[DATA FOR THIS TASK Boundary: Start]

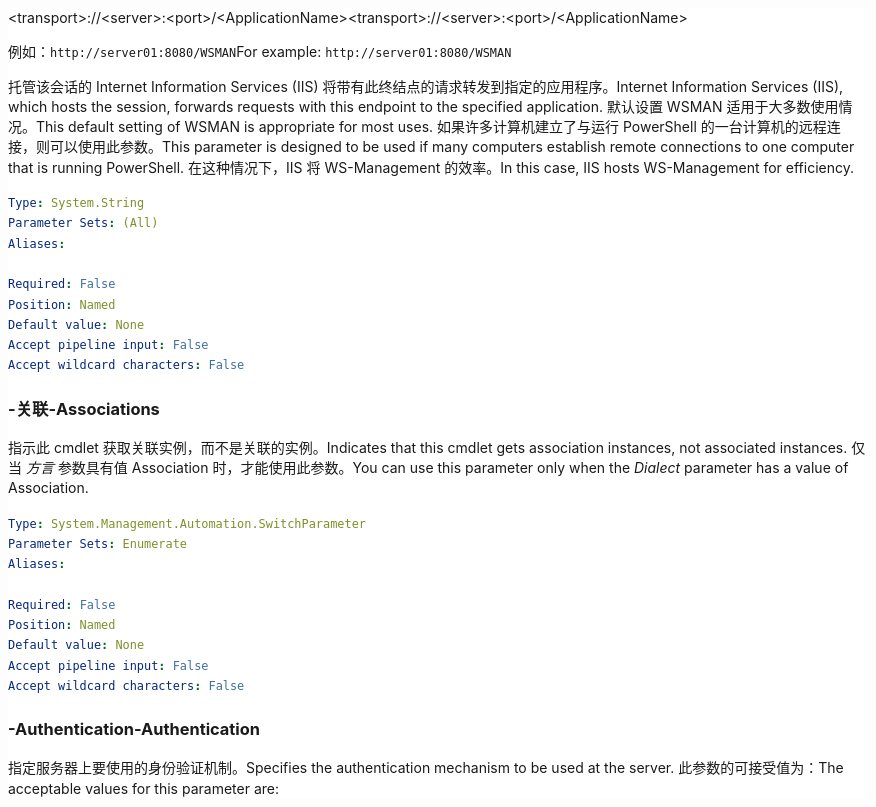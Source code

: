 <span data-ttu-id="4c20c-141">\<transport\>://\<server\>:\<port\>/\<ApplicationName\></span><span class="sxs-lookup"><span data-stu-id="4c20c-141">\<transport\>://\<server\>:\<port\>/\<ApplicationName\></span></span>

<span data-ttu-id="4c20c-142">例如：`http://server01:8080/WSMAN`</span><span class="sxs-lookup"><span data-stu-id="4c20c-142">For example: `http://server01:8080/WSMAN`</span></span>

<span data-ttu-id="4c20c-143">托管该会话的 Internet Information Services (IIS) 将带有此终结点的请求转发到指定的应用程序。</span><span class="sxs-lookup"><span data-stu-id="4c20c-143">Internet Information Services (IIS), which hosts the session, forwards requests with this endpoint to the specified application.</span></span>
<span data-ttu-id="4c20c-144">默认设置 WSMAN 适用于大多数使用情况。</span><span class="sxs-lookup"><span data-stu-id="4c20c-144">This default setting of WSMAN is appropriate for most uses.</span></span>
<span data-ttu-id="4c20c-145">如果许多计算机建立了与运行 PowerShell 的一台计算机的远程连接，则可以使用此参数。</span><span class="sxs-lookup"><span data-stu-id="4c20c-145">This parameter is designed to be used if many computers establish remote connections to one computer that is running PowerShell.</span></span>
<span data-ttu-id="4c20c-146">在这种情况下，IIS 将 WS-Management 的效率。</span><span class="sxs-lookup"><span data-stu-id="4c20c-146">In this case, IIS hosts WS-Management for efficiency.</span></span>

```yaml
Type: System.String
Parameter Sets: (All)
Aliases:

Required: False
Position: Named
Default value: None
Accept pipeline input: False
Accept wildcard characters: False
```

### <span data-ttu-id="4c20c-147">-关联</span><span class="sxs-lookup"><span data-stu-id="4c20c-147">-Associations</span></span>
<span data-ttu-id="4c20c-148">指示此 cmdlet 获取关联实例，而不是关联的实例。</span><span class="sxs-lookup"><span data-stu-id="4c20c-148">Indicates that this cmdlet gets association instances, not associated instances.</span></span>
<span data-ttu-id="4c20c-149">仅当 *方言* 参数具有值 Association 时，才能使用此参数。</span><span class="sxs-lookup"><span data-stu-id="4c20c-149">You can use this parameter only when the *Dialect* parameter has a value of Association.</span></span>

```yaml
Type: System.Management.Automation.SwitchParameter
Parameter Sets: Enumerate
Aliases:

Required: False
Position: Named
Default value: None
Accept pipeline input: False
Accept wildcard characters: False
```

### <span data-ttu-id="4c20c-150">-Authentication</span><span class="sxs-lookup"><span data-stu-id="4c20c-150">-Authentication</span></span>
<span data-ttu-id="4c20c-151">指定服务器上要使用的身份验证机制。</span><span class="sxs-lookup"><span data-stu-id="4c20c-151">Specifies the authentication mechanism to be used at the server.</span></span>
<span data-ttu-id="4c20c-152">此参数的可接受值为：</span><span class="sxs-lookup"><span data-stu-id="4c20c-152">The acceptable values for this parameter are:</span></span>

[DATA FOR THIS TASK Boundary: End]

TASK INSTRUCTIONS: Could you copy, exactly and with no pictures, each line from the first one above to the line holding "the specified application.</span></span>"?

EXPECTED ANSWER:
Source code

: <span data-ttu-id="4c20c-141">\<transport\>://\<server\>:\<port\>/\<ApplicationName\></span><span class="sxs-lookup"><span data-stu-id="4c20c-141">\<transport\>://\<server\>:\<port\>/\<ApplicationName\></span></span>

<span data-ttu-id="4c20c-142">例如：`http://server01:8080/WSMAN`</span><span class="sxs-lookup"><span data-stu-id="4c20c-142">For example: `http://server01:8080/WSMAN`</span></span>

<span data-ttu-id="4c20c-143">托管该会话的 Internet Information Services (IIS) 将带有此终结点的请求转发到指定的应用程序。</span><span class="sxs-lookup"><span data-stu-id="4c20c-143">Internet Information Services (IIS), which hosts the session, forwards requests with this endpoint to the specified application.</span></span>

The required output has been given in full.